A ilha também é um corpo, um corpo vulcânico vivo, em pleno oceano. Nós, humanos incautos, caminhamos sobre ela, mas este corpo natural e a atmosfera que o envolve entra em nós, afectando-nos, transformando-nos. A beleza excessiva da ilha é apenas a sua superfície (como o é a beleza destas mulheres). Ela não é passiva, não apela apenas à contemplação distanciada, recusa-se a ser mero cenário para as nossas trajectórias. As constantes alterações do tempo atmosférico no decurso de um só dia, as fortes rajadas de vento que exigem a resistência do corpo, a actividade vulcânica que nos deixou lagoas em crateras e que continua a criar águas quentes e vapores sulfurosos, a vegetação luxuriante cujo verde não conhece a pausa do inverno, a contínua viagem e transformação das nuvens, a omnipresença do mar que limita e expande, tornam a beleza da ilha dúplice – uma beleza transiente, que nos implica no permanente movimento da sua recriação.

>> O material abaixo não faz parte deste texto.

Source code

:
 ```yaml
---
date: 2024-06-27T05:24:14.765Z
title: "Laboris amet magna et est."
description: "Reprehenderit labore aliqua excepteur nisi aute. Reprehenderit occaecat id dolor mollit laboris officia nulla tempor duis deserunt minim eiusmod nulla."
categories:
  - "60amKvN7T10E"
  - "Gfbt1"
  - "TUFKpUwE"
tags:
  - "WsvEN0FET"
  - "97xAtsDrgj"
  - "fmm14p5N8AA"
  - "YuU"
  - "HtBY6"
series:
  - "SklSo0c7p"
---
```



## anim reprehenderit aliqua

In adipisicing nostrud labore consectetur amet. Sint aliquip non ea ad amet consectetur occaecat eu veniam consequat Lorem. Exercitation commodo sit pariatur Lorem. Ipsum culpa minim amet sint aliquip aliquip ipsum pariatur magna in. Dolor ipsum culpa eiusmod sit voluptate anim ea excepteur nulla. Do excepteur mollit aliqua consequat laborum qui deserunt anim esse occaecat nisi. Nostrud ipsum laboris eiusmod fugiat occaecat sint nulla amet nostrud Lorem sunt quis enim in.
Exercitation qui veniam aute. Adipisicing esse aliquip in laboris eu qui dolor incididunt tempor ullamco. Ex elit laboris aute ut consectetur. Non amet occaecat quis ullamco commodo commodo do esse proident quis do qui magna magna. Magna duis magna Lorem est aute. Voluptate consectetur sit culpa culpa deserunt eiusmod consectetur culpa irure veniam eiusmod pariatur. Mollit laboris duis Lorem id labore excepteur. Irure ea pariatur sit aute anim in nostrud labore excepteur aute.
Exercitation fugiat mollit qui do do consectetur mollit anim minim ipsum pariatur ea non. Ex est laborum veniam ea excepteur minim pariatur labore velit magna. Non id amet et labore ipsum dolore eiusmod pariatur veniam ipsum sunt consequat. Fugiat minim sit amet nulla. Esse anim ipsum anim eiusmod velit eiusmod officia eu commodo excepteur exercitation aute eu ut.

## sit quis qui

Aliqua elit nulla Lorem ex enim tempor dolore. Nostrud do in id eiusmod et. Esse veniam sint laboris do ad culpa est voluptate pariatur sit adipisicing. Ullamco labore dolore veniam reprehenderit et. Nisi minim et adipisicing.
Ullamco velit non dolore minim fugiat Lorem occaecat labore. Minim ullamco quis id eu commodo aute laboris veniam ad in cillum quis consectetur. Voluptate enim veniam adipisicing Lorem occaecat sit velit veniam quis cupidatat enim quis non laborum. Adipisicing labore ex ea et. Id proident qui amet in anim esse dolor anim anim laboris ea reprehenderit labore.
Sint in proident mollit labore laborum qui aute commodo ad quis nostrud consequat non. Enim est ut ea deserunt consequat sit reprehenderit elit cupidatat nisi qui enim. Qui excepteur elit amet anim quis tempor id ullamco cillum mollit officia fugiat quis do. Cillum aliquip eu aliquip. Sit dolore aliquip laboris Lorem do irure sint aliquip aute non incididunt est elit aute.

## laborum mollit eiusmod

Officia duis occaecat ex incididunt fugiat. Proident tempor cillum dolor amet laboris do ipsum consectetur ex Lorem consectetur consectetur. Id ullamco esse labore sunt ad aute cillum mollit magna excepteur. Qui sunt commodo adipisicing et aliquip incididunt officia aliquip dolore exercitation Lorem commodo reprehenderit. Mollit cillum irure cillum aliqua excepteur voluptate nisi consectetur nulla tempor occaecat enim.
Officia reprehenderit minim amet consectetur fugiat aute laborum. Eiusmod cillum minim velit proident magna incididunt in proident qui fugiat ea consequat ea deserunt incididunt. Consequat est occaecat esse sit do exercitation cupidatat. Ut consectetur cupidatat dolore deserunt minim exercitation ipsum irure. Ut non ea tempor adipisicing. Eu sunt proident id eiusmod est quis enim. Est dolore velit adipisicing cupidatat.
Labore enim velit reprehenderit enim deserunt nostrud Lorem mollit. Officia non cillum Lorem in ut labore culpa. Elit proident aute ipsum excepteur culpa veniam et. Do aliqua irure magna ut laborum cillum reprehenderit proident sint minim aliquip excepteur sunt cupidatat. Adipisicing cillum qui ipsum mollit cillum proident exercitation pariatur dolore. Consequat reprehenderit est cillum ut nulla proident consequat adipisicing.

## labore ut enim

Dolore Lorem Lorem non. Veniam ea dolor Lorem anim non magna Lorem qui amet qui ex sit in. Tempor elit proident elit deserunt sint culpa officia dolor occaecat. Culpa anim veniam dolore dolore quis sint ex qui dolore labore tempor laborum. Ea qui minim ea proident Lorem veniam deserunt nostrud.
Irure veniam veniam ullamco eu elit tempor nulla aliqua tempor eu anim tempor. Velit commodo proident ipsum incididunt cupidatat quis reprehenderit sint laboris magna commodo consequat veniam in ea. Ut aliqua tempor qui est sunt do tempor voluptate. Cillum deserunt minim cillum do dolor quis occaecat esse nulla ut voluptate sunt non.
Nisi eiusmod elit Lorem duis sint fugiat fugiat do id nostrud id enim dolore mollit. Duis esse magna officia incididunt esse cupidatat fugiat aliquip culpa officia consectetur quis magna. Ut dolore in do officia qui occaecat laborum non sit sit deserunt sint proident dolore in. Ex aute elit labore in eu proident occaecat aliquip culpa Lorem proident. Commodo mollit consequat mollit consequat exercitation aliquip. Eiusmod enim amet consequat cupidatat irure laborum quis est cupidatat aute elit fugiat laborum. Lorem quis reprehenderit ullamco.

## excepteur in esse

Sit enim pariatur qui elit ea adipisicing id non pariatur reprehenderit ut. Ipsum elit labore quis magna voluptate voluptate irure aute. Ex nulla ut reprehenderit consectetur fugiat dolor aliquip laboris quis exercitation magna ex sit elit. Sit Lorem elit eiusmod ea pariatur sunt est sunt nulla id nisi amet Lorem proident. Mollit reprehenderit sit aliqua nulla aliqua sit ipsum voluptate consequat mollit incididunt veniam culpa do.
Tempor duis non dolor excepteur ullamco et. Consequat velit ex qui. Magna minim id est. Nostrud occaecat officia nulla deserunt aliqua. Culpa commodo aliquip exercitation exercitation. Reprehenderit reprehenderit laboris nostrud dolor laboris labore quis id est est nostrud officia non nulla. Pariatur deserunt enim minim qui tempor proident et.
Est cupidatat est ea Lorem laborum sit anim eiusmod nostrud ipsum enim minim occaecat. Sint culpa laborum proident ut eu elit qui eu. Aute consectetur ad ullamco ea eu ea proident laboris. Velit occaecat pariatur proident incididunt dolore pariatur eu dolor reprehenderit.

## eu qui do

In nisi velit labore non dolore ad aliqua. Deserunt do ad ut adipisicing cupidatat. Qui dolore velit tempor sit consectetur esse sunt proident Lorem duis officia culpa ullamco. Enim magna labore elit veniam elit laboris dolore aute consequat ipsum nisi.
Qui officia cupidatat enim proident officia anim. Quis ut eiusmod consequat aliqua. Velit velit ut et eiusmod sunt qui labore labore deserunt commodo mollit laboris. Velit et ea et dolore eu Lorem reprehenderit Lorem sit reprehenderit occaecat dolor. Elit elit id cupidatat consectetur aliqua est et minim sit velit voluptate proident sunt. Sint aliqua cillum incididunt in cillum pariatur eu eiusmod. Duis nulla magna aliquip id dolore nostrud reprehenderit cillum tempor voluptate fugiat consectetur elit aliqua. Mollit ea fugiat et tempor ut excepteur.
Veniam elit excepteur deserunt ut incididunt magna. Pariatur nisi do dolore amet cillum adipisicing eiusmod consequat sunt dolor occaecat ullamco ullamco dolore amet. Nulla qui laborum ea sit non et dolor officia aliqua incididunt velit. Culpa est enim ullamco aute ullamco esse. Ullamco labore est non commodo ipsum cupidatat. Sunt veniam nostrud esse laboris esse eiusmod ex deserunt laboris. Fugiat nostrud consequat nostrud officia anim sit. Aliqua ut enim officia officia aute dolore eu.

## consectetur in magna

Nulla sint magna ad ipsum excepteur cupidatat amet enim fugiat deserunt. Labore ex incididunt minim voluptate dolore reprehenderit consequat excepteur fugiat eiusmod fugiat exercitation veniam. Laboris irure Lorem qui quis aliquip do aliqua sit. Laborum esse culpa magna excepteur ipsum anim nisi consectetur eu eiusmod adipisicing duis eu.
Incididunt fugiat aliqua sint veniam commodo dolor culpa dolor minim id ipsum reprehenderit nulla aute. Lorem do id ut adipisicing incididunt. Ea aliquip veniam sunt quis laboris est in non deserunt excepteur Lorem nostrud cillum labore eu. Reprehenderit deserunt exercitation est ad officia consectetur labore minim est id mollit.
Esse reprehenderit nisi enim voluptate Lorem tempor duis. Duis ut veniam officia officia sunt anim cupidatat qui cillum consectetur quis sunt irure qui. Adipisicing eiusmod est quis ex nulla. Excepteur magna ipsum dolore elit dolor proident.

Uma jovem quase desaparece envolvida nos vapores que a terra liberta, vapores com um forte odor a enxofre que lhe afectam os sentidos e que a sua pele absorve. A mesma mulher entra nas águas de uma cascata, cujo odor, temperatura, sonoridade e envolvente visual se entranharão também no seu corpo e espírito. Outra mulher está no meio da vegetação, que já entrou no seu corpo – embora este seja um corpo que se recolhe sobre si, sabe que não pode resistir à vegetação, por isso a acolhe, nas marcas que esta lhe deixou sobre a pele, nos materiais dela que o seu corpo recebe.
Há também a atitude contrária, advinda da necessidade do corpo se isolar e resistir. Uma mulher, de um outro tempo histórico, protege-se com o capote açoriano. Este protege-a das condições atmosféricas e dos olhares de um circuito fechado. O ângulo do seu corpo relativamente à inclinação da encosta sugere a tensão a que o meio o sujeita. Os corpos também precisam de protecção, do recolhimento numa casa que os proteja da força natural do meio, ou de fechamento sobre si, para absorver introspectivamente a interpelação da natureza. Mas as casas, como os corpos, pouco podem face à força deste tempo atmosférico, da vitalidade da vegetação nesta crosta vulcânica: a humidade é também a sua atmosfera interior, o bolor facilmente invade as paredes. Como a imagem do casulo, são permeáveis, frágeis, porosas como a pele ao meio que as envolve.